Search code examples
hadoophdfsorc

How to get the schema (columns and their types) of ORC files stored in HDFS?


I have ORC files stored in different folders on HDFS as follows:

/DATA/UNIVERSITY/DEPT/STUDENT/part-00000.orc
/DATA/UNIVERSITY/DEPT/CREDIT/part-00000.orc

I do not know how many columns are present in each of those tables (STUDENT, CREDIT, etc). Is there a way to get the schemas from these files?
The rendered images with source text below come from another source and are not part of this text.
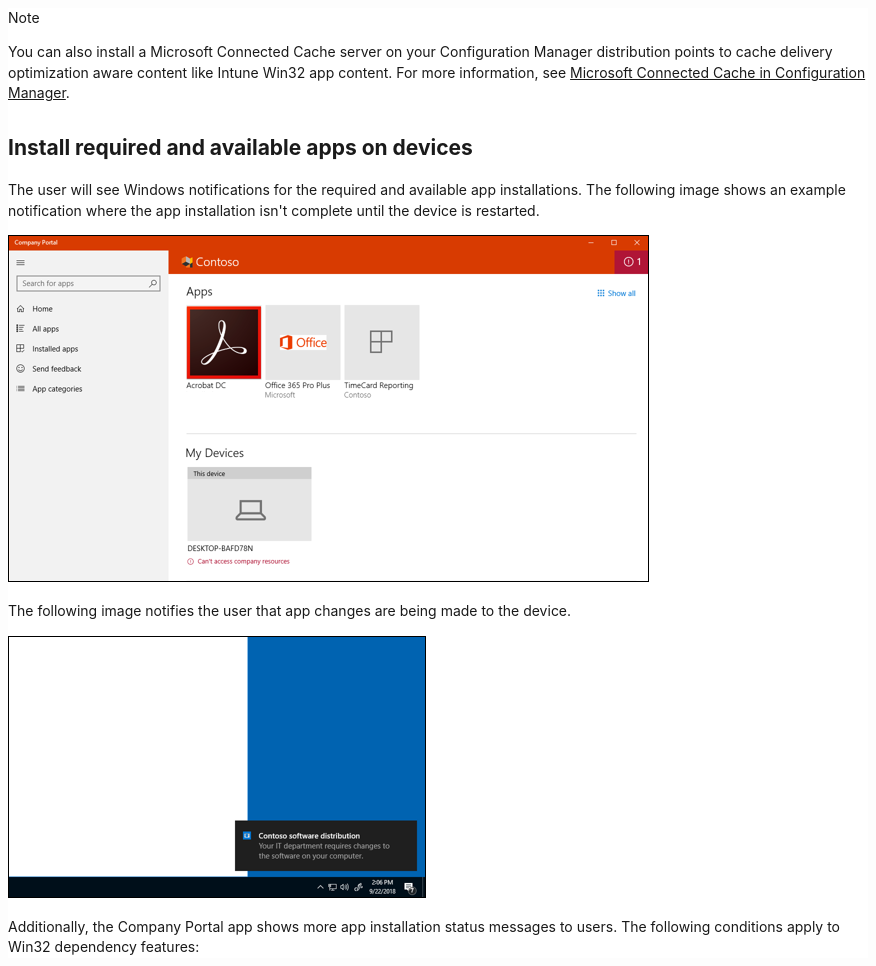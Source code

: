 > [!NOTE]
> You can also install a Microsoft Connected Cache server on your Configuration Manager distribution points to cache delivery optimization aware content like Intune Win32 app content. For more information, see [Microsoft Connected Cache in Configuration Manager](/configmgr/core/plan-design/hierarchy/microsoft-connected-cache#bkmk_intune).

## Install required and available apps on devices

The user will see Windows notifications for the required and available app installations. The following image shows an example notification where the app installation isn't complete until the device is restarted.

![Screenshot of Windows notifications for an app installation.](./media/apps-win32-app-management/apps-win32-app-08.png)

The following image notifies the user that app changes are being made to the device.

![Screenshot notifying the user that app changes are being made.](./media/apps-win32-app-management/apps-win32-app-09.png)

Additionally, the Company Portal app shows more app installation status messages to users. The following conditions apply to Win32 dependency features:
I'm looking for obtaining columns names and their data types so that I could write CREATE statements for Hive EXTERNAL tables.


Solution

  • Found a way to get the details (column names, data types) I wanted via Spark

    data = sqlContext.sql("SELECT * FROM orc.`<HDFS_path>`");
    data.printSchema()
    

    This will print the output in below format, which is exaclty the information I want to extract from the ORC files on HDFS:

    root
     |-- <column_name1>: <datatype> (nullable = <true/false>)
     |-- <column_name2>: <datatype> (nullable = <true/false>)
     |-- <column_name3>: <datatype> (nullable = <true/false>)
     |-- <column_name4>: <datatype> (nullable = <true/false>)
     |-- <column_name5>: <datatype> (nullable = <true/false>)